Last week I was in Stockholm to give a talk on ‘Museum Crowdsourcing Games: Improving Collections Through Play (and some thoughts on re-inventing museums)‘. Again, my thanks to @kajsahartig and @nordiskamuseet for the invitation to speak, and to all the lovely people I met for sharing their own stories with me, and for listening to a talk in English. The quote of the day came from @charlotteshj during a panel discussion on museums and innovation at the end of the day: digital museum collections should be ‘shareable, spreadable and nerd-friendly’.
Based on what I learnt about the audience I ended up including more explanatory material on museum crowdsourcing games and didn’t really have time for the ‘re-inventing museums’ bits, so I thought I’d share those notes here. It’s still very much a work-in-progress but since there are so many smart people thinking about the same subject, it’s worth sharing for comment… (Also because Jasper Visser, who is also thinking about the future of museums, asked me what I was going to say. Btw, Jasper’s #kulturwebb talk inspired the whole room, watch the video on his post about it.)

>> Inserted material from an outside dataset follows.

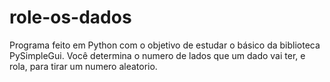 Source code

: # role-os-dados
Programa feito em Python com o objetivo de estudar o básico da biblioteca PySimpleGui.
Você determina o numero de lados que um dado vai ter, e rola, para tirar um numero aleatorio.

I know the future of museums lies in fitting into people’s lives as well as being a destination; being the cathedral and being in the bazaar. Cultural heritage needs to be ‘out there’ to help people value and make time for visits the physical place. It’s about new types of engagement and outreach. It’s not all digital, but as the world is networked and mobile and social, we should be too.
I was thinking about new metaphors for museums – what if we were Amazon? A local newspaper? A specialist version of Wikipedia? A local pub? A student blog? A festival, a series of lectures, or a film group? A pub quiz? Should a museum be at the heart of village life, a meeting place for art snobs, a drop-in centre, a café, a study space, a mobile showroom?
But I realised that the answer to the question of the future of museums is deeply personal to any museum, because museums exist in the intersection of their collections, their fans and their local audiences. This is good, because it means you can apply your existing knowledge about what your audiences love about you. The answer to the question ‘what would your museum be if it was invented in 2011?’ is up to you…
Every time I approach the question of the future of museums, or of how the future of museums will be informed by what’s happening the world today, I seem to come at it from a different angle. Today I’m wondering about the implications of the fact that there are no (g-rated) offline activities anymore – people will do almost anything with their mobile in one hand, and could be doing anything from googling to find out more about the museum object in front of them to looking up the lyrics of that one-hit wonder from that summer they went camping with friends. Their head could be in any space as well as in your space.
I’m also thinking about outreach, whether improving wikipedia articles, snippets of local history on the back of pub toilet doors or putting a museum exhibition in a truck and taking it to kids in the outer suburbs. Tomorrow I’ll wake up with some new ‘what if?’ in my head. And I’m curious – what are you thinking about the future of museums?